*TASK DESCRIPTION*
Repeat only the lines running from the beginning of the material through the line that contains "This is a rendering".

___ EXTRACTED RECORDS ___

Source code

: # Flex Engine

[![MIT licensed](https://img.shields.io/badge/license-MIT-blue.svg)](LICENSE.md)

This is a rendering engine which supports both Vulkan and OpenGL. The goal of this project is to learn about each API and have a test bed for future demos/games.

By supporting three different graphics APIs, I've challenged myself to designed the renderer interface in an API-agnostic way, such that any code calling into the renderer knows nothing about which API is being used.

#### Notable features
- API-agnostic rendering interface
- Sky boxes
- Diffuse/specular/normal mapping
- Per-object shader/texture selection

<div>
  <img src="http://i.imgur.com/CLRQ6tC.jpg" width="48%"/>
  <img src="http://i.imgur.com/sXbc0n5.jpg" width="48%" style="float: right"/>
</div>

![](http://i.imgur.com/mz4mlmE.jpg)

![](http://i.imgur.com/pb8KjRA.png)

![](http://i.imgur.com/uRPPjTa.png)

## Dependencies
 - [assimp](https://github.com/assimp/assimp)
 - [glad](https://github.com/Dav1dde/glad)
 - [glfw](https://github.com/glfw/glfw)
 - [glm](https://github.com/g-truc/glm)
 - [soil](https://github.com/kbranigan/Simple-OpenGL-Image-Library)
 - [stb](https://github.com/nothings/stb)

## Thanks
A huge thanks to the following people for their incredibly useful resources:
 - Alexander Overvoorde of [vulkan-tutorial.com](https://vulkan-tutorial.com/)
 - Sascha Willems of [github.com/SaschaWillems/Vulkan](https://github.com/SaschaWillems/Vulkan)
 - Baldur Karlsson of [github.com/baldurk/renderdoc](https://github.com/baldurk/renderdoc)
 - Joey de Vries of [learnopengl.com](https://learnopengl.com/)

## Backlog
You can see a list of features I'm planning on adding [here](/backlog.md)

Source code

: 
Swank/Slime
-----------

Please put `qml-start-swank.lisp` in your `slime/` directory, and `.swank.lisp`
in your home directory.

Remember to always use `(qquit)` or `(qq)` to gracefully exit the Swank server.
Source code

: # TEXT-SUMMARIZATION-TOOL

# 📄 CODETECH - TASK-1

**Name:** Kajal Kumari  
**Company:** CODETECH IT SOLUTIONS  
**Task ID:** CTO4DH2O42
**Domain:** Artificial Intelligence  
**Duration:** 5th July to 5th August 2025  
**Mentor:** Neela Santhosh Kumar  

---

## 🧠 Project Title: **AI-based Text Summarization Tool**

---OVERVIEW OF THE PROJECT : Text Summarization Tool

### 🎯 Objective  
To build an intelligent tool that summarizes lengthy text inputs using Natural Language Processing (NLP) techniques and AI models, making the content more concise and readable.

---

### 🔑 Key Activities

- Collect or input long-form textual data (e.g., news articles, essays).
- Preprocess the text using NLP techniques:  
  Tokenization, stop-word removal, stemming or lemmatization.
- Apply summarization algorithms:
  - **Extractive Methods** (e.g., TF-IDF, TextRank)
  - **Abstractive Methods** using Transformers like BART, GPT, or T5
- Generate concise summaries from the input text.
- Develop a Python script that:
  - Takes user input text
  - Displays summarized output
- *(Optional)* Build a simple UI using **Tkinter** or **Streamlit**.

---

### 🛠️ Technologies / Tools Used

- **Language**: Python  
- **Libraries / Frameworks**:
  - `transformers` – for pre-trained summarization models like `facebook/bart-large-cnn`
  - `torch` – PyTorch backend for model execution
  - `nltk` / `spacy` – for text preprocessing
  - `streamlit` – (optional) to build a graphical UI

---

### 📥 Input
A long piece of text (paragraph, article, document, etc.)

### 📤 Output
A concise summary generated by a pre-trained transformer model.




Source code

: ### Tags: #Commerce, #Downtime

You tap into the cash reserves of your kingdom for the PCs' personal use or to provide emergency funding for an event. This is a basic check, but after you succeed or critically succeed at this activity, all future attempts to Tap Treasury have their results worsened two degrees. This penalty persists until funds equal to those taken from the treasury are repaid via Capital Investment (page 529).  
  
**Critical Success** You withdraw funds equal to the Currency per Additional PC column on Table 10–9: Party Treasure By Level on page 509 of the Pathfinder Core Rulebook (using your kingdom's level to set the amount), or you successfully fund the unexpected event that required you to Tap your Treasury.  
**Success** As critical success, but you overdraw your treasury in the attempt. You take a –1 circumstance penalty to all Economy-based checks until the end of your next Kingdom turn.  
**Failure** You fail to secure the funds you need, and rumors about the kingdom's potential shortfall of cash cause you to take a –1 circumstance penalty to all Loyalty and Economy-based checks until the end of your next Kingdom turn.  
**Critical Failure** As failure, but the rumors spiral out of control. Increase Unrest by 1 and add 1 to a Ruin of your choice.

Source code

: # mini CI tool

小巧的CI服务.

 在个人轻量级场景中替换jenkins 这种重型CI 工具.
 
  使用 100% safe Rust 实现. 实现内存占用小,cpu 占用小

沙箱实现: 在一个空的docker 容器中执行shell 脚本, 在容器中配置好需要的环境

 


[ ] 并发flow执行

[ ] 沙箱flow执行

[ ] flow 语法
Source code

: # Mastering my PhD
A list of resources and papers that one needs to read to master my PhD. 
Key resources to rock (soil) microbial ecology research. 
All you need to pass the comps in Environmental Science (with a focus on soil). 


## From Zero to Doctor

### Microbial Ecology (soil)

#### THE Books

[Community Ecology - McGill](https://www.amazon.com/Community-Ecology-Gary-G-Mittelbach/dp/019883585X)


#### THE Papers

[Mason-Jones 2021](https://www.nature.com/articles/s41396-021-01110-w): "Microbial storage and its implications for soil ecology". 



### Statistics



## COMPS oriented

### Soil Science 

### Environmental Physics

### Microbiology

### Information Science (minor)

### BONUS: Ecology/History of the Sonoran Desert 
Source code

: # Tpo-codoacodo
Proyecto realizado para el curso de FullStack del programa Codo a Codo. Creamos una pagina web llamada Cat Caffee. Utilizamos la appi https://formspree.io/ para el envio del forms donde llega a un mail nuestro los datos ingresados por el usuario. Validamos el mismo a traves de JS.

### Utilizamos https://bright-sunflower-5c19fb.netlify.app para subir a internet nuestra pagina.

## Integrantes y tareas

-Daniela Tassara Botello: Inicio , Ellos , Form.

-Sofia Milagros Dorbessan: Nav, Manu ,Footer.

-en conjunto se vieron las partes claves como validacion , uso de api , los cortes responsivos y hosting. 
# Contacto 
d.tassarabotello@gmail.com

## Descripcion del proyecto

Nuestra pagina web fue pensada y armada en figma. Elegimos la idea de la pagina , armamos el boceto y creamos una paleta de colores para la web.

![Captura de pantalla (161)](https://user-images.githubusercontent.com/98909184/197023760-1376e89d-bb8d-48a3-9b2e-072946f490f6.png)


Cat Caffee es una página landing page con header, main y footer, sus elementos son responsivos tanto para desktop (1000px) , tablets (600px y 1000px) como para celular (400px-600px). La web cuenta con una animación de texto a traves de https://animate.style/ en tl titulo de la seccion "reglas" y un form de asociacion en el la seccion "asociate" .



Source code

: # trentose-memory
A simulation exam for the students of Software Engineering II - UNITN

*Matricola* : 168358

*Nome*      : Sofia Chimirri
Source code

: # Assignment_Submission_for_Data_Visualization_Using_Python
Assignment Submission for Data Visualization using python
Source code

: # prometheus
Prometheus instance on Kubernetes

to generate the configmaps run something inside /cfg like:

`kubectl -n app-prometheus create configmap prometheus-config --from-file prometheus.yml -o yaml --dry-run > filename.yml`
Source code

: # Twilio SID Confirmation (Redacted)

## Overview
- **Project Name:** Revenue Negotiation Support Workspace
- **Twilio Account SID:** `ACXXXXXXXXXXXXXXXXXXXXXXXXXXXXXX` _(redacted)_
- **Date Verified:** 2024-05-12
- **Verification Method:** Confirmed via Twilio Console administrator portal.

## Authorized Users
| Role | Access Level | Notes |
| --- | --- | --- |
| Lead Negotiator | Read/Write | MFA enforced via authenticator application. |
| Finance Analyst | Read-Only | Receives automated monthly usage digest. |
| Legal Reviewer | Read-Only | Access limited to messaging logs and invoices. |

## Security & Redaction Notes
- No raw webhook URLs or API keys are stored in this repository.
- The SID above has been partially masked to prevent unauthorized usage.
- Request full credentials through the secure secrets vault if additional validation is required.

___

*SOLVED EXERCISE*
Source code

: # Flex Engine

[![MIT licensed](https://img.shields.io/badge/license-MIT-blue.svg)](LICENSE.md)

This is a rendering engine which supports both Vulkan and OpenGL. The goal of this project is to learn about each API and have a test bed for future demos/games.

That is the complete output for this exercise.